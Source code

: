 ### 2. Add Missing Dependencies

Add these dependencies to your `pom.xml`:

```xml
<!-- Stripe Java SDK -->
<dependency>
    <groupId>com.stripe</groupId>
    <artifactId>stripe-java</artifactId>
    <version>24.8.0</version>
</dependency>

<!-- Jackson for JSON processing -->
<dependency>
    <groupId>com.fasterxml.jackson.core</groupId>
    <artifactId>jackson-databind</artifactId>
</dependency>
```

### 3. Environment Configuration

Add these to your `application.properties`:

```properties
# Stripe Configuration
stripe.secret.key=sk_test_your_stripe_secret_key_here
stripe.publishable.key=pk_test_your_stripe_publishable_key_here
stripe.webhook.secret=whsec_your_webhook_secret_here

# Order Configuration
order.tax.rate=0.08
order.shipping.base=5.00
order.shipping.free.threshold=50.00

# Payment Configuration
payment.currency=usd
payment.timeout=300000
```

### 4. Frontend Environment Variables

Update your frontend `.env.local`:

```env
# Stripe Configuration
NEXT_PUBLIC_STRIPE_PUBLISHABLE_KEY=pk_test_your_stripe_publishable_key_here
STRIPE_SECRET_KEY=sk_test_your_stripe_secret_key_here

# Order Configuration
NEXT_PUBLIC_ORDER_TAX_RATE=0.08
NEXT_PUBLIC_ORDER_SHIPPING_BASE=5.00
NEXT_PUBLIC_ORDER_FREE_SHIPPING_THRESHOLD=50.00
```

-*-*-

Aim of the exercise – Write all the entries out again exactly as they are.

Written answer –
Source code

: ### 2. Add Missing Dependencies

Add these dependencies to your `pom.xml`:

```xml
<!-- Stripe Java SDK -->
<dependency>
    <groupId>com.stripe</groupId>
    <artifactId>stripe-java</artifactId>
    <version>24.8.0</version>
</dependency>

<!-- Jackson for JSON processing -->
<dependency>
    <groupId>com.fasterxml.jackson.core</groupId>
    <artifactId>jackson-databind</artifactId>
</dependency>
```

### 3. Environment Configuration

Add these to your `application.properties`:

```properties
# Stripe Configuration
stripe.secret.key=sk_test_your_stripe_secret_key_here
stripe.publishable.key=pk_test_your_stripe_publishable_key_here
stripe.webhook.secret=whsec_your_webhook_secret_here

# Order Configuration
order.tax.rate=0.08
order.shipping.base=5.00
order.shipping.free.threshold=50.00

# Payment Configuration
payment.currency=usd
payment.timeout=300000
```

### 4. Frontend Environment Variables

Update your frontend `.env.local`:

```env
# Stripe Configuration
NEXT_PUBLIC_STRIPE_PUBLISHABLE_KEY=pk_test_your_stripe_publishable_key_here
STRIPE_SECRET_KEY=sk_test_your_stripe_secret_key_here

# Order Configuration
NEXT_PUBLIC_ORDER_TAX_RATE=0.08
NEXT_PUBLIC_ORDER_SHIPPING_BASE=5.00
NEXT_PUBLIC_ORDER_FREE_SHIPPING_THRESHOLD=50.00
```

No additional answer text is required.